Detection of USPIO in MS Lesions
The present study tracks in vivo the infiltration of blood-borne macrophages into MS lesions by using USPIO. All USPIO-enhanced lesions were seen on T1-weighted images; fewer were also seen on T2-weighted images. In other studies conducted at comparable magnetic field strengths in human tumors,33 EAE rats,18 and human ischemic stroke,34 USPIO was detected on T1-weighted images as areas of high signal intensity, making these agents ideal for accurate cellular imaging in clinical practice. An increased signal intensity on T1-weighted images at 1.5T has been well demonstrated in vitro in USPIO-loaded cells.35 Conversely, free USPIO particles still present in the bloodstream 24 hours after injection were not detectable on T1-weighted images and T2-weighted images but produced a strong loss of signal intensity in vessels on T2*-weighted images. It might be that lesions showing both T1 and T2 signal intensity alterations as a result of USPIO were likely to contain higher amounts of USPIO and more important phagocytic cell infiltrates than lesions showing T1 signal intensity alteration alone. However, on T2-weighted images, only lesions demonstrating clearly low signal intensity were detectable. Thus, several lesions with USPIO uptake detected in T1-weighted images might have been missed on T2-weighted images because of the difficulty in assessing a minor or moderate drop of signal intensity on lesions still remaining with a high signal intensity compared with the surrounding normal white matter.
Location of USPIO Particles
No histology could ethically be performed in the patients with MS in this study.

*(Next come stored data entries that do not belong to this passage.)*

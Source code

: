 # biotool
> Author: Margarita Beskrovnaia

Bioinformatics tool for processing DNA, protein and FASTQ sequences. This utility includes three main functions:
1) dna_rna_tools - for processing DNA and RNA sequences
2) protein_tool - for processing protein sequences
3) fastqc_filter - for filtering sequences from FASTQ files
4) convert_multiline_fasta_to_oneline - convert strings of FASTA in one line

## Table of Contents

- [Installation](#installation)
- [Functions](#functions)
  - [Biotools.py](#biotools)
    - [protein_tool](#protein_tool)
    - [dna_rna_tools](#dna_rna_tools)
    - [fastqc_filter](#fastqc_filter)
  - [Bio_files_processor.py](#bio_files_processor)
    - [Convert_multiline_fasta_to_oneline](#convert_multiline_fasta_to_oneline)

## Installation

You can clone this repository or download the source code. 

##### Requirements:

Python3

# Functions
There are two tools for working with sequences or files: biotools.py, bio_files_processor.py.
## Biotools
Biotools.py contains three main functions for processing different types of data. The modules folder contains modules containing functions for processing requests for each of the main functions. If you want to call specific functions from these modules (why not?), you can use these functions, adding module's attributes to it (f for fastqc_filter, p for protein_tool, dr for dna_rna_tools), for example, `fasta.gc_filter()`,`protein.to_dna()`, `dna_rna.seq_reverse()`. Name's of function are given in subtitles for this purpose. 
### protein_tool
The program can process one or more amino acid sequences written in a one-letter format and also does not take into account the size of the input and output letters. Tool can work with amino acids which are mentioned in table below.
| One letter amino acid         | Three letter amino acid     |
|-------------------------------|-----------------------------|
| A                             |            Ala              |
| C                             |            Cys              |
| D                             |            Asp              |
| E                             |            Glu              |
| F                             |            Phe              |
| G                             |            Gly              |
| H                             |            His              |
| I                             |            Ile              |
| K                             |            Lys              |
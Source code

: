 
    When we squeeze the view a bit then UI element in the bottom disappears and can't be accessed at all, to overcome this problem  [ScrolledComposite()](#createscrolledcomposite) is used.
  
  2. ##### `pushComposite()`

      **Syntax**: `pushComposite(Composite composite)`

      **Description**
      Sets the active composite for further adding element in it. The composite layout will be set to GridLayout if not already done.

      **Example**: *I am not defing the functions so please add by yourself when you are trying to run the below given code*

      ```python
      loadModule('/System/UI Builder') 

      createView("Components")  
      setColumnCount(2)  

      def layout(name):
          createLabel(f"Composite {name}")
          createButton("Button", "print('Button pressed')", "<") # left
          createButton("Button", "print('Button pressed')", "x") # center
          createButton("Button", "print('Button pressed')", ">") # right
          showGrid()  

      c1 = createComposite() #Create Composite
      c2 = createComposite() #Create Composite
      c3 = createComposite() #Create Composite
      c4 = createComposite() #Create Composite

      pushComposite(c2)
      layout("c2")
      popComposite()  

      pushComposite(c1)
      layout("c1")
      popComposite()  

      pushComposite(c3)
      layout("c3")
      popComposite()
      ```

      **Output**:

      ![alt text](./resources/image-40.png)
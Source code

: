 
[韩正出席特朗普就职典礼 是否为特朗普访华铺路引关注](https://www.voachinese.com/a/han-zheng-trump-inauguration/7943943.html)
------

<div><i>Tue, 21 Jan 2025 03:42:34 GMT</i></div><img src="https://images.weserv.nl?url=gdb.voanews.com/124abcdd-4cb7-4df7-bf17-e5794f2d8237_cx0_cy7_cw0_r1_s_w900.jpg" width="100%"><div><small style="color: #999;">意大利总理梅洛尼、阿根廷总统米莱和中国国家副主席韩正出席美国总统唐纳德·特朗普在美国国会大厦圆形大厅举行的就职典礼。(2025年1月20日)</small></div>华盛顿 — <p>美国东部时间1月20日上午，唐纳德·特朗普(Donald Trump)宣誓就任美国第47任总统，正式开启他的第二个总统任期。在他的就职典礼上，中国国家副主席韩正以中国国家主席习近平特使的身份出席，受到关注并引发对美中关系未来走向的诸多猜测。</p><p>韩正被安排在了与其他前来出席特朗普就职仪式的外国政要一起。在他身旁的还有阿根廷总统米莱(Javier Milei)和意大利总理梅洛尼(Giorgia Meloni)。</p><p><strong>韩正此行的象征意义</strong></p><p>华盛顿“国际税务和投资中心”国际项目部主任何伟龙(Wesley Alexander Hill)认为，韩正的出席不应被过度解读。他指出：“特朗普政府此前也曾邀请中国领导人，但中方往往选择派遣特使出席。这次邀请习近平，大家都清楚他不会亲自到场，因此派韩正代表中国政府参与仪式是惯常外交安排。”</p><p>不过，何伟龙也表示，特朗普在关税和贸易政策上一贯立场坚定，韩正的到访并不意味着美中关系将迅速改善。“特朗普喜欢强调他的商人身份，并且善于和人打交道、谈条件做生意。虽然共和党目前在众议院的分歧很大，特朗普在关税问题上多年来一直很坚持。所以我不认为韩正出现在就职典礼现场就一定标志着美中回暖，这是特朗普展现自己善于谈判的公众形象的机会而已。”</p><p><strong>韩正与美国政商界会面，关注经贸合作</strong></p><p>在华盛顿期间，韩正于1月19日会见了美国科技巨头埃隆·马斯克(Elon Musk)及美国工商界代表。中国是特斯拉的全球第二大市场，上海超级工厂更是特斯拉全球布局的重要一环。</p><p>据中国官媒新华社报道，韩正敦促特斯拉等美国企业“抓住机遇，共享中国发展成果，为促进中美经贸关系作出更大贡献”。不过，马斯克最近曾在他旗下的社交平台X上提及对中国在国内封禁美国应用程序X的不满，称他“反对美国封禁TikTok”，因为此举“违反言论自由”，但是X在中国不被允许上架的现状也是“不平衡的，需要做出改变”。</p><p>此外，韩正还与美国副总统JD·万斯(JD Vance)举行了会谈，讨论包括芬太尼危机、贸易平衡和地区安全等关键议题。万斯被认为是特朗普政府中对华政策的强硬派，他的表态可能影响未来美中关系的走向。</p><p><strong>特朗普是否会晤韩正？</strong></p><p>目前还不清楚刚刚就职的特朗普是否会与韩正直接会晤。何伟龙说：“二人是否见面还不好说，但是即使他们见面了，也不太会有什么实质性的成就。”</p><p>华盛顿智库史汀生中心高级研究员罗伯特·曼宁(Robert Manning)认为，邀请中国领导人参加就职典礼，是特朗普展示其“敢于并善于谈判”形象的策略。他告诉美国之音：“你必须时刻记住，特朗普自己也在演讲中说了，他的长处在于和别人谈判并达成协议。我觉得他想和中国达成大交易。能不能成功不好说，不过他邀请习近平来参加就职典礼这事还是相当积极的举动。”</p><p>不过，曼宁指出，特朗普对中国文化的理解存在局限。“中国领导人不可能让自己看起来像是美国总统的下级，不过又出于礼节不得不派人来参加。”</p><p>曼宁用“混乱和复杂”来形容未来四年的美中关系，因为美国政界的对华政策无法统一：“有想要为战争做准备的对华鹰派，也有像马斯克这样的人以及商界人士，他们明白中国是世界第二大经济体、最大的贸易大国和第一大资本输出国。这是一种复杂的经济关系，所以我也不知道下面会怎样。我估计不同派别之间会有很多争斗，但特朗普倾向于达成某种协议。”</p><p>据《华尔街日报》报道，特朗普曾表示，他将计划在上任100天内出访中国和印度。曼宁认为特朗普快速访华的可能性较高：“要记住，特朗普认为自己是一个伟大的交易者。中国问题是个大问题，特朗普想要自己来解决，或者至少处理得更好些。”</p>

However, based on the results obtained on EAE rats, we hypothesize that USPIO enhancement was derived from migrating USPIO-loaded monocytes crossing the BBB in response to inflammatory chemokines. The pharmacokinetic behavior of USPIO is to accumulate several hours after intravenous injection in cells of the mononuclear phagocytic system, especially in the macrophages of the lymph nodes and spleen.19–21 Several experimental studies have demonstrated the incorporation of USPIO by phagocytic cells in EAE,13–17 in experimental brain ischemia,22,24 and in experimental brain tumors.36 The detection of USPIO in phagocytic cells within brain lesions of the rat animal model of MS emphasized the potential of this experimental approach to visualize in vivo monocyte cell infiltrates in human MS by MR imaging. In the human CNS, USPIO has been used to delineate brain tumors33 and to show macrophages in ischemic stroke.34 Our findings indicate that the USPIO contrast agent can reveal with high sensitivity the presence of phagocytic cells in MS lesions.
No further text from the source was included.